Dataset excerpts:
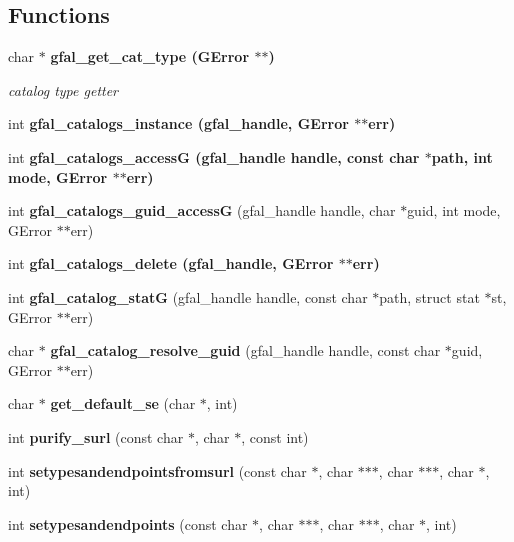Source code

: \subsection*{Functions}
\begin{CompactItemize}
\item 
char $\ast$ \bf{gfal\_\-get\_\-cat\_\-type} (GError $\ast$$\ast$)
\begin{CompactList}\small\item\em catalog type getter \item\end{CompactList}\item 
int \bf{gfal\_\-catalogs\_\-instance} (gfal\_\-handle, GError $\ast$$\ast$err)
\item 
int \bf{gfal\_\-catalogs\_\-access\-G} (gfal\_\-handle handle, const char $\ast$path, int mode, GError $\ast$$\ast$err)
\item 
int \textbf{gfal\_\-catalogs\_\-guid\_\-access\-G} (gfal\_\-handle handle, char $\ast$guid, int mode, GError $\ast$$\ast$err)\label{gfal__common__catalog_8h_fdd144370f8c6df2564eaddbf26e2fd5}

\item 
int \bf{gfal\_\-catalogs\_\-delete} (gfal\_\-handle, GError $\ast$$\ast$err)
\item 
int \textbf{gfal\_\-catalog\_\-stat\-G} (gfal\_\-handle handle, const char $\ast$path, struct stat $\ast$st, GError $\ast$$\ast$err)\label{gfal__common__catalog_8h_28ca68c00e4a67bc158975ef3e4f8013}

\item 
char $\ast$ \textbf{gfal\_\-catalog\_\-resolve\_\-guid} (gfal\_\-handle handle, const char $\ast$guid, GError $\ast$$\ast$err)\label{gfal__common__catalog_8h_4955825d7c275f3dfae9a57232642370}

\item 
char $\ast$ \textbf{get\_\-default\_\-se} (char $\ast$, int)\label{gfal__common__catalog_8h_c304a754c49bedeec6c1c9b1445b937d}

\item 
int \textbf{purify\_\-surl} (const char $\ast$, char $\ast$, const int)\label{gfal__common__catalog_8h_c25d6ed82e636c14d640318a2ad5f3b5}

\item 
int \textbf{setypesandendpointsfromsurl} (const char $\ast$, char $\ast$$\ast$$\ast$, char $\ast$$\ast$$\ast$, char $\ast$, int)\label{gfal__common__catalog_8h_f398c539d03eaea6dcb6b45067cb21f2}

\item 
int \textbf{setypesandendpoints} (const char $\ast$, char $\ast$$\ast$$\ast$, char $\ast$$\ast$$\ast$, char $\ast$, int)\label{gfal__common__catalog_8h_f06de10d100ffd8ad880619661708810}


\end{CompactItemize}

Exercise objective: What lines in the listing contain "GError"? Copy them all.

Output below:
char $\ast$ \bf{gfal\_\-get\_\-cat\_\-type} (GError $\ast$$\ast$)
int \bf{gfal\_\-catalogs\_\-instance} (gfal\_\-handle, GError $\ast$$\ast$err)
int \bf{gfal\_\-catalogs\_\-access\-G} (gfal\_\-handle handle, const char $\ast$path, int mode, GError $\ast$$\ast$err)
int \textbf{gfal\_\-catalogs\_\-guid\_\-access\-G} (gfal\_\-handle handle, char $\ast$guid, int mode, GError $\ast$$\ast$err)\label{gfal__common__catalog_8h_fdd144370f8c6df2564eaddbf26e2fd5}
int \bf{gfal\_\-catalogs\_\-delete} (gfal\_\-handle, GError $\ast$$\ast$err)
int \textbf{gfal\_\-catalog\_\-stat\-G} (gfal\_\-handle handle, const char $\ast$path, struct stat $\ast$st, GError $\ast$$\ast$err)\label{gfal__common__catalog_8h_28ca68c00e4a67bc158975ef3e4f8013}
char $\ast$ \textbf{gfal\_\-catalog\_\-resolve\_\-guid} (gfal\_\-handle handle, const char $\ast$guid, GError $\ast$$\ast$err)\label{gfal__common__catalog_8h_4955825d7c275f3dfae9a57232642370}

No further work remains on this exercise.